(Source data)
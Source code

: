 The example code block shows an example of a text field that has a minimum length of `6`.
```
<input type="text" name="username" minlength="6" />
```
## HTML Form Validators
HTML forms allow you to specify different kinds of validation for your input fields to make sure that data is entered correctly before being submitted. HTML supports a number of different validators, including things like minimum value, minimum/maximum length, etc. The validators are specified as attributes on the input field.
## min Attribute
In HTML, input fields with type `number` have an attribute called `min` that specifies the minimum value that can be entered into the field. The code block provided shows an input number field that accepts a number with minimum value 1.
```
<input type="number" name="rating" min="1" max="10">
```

...

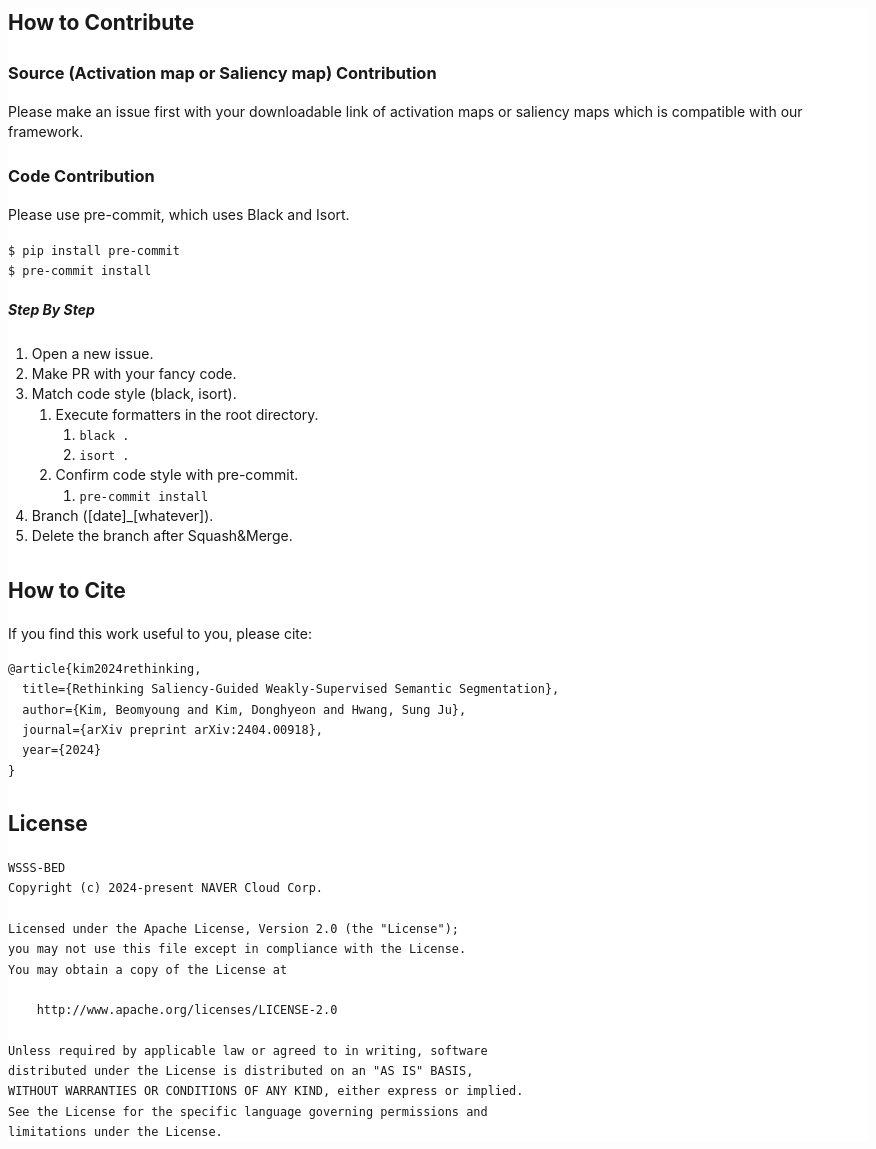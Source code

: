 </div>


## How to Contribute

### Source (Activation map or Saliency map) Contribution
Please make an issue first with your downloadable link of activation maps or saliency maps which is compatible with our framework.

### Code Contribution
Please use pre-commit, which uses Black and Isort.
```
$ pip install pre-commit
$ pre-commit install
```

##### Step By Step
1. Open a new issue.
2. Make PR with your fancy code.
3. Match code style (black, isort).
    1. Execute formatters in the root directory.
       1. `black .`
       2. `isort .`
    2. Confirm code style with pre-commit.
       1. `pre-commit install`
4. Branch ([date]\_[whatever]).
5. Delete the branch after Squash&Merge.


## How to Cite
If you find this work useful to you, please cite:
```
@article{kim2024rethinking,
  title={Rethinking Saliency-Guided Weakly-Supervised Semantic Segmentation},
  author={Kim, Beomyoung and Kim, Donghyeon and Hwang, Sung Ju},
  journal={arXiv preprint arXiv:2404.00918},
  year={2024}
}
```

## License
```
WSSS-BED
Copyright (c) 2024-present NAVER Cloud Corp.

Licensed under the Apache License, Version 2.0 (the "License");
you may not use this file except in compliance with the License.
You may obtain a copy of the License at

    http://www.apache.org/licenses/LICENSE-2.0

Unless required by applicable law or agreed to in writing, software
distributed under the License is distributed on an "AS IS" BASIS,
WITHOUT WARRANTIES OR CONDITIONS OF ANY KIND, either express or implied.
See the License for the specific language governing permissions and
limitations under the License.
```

* * *

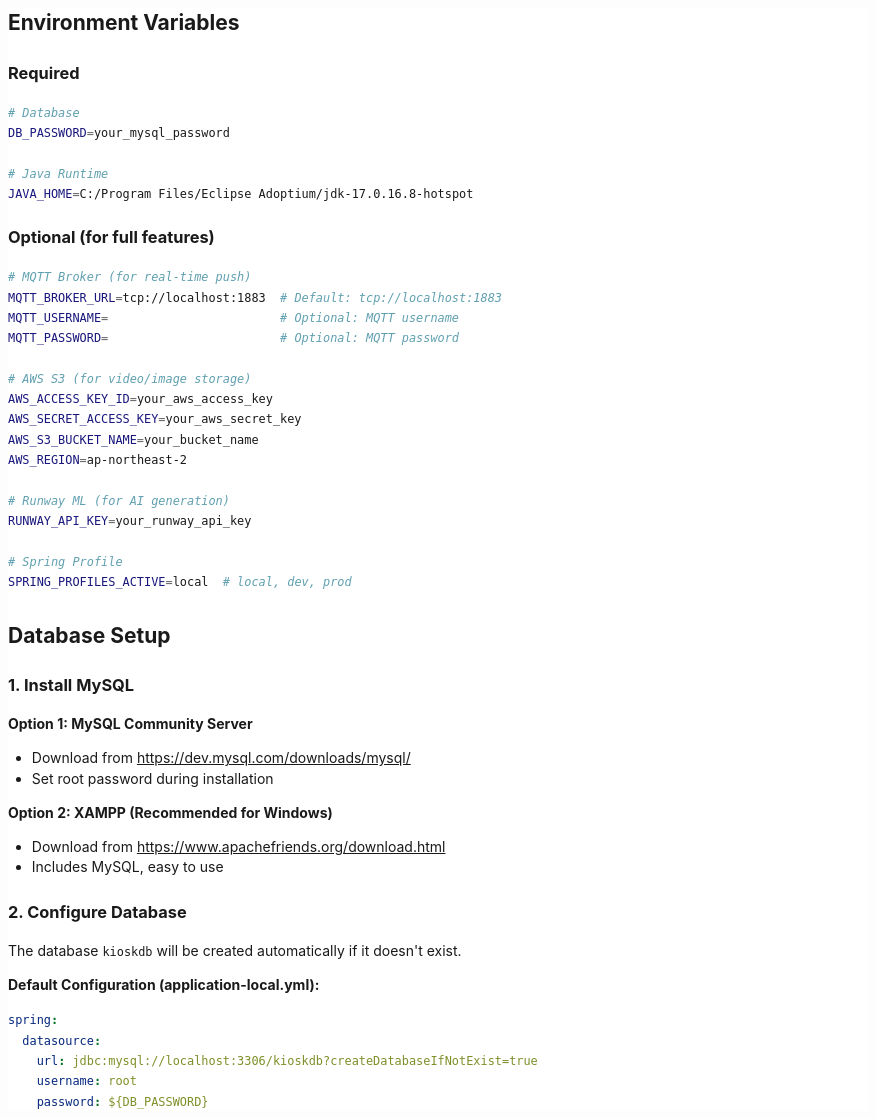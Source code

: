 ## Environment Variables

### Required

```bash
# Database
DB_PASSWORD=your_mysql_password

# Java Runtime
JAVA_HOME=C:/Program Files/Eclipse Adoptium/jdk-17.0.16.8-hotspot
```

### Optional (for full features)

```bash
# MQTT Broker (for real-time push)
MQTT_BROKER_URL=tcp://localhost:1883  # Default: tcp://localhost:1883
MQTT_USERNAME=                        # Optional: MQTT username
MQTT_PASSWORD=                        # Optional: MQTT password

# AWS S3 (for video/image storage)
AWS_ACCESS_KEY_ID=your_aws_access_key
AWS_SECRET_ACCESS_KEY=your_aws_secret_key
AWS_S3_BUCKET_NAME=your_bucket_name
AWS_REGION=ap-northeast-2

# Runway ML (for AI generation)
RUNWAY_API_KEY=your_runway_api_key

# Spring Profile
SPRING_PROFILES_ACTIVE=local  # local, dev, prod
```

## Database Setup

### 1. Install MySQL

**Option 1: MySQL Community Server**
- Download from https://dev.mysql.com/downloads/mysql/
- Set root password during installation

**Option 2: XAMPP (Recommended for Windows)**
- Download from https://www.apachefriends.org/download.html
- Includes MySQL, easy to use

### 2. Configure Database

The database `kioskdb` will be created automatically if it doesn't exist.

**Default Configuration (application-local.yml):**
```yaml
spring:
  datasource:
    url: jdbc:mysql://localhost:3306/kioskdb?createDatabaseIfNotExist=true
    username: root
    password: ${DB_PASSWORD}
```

● **WHAT IS REQUIRED**: Lines that hold "number" are the ones to copy, so pick each out from the data.

● **ANSWER TO THE PROBLEM**:
HTML forms allow you to specify different kinds of validation for your input fields to make sure that data is entered correctly before being submitted. HTML supports a number of different validators, including things like minimum value, minimum/maximum length, etc. The validators are specified as attributes on the input field.
In HTML, input fields with type `number` have an attribute called `min` that specifies the minimum value that can be entered into the field. The code block provided shows an input number field that accepts a number with minimum value 1.
<input type="number" name="rating" min="1" max="10">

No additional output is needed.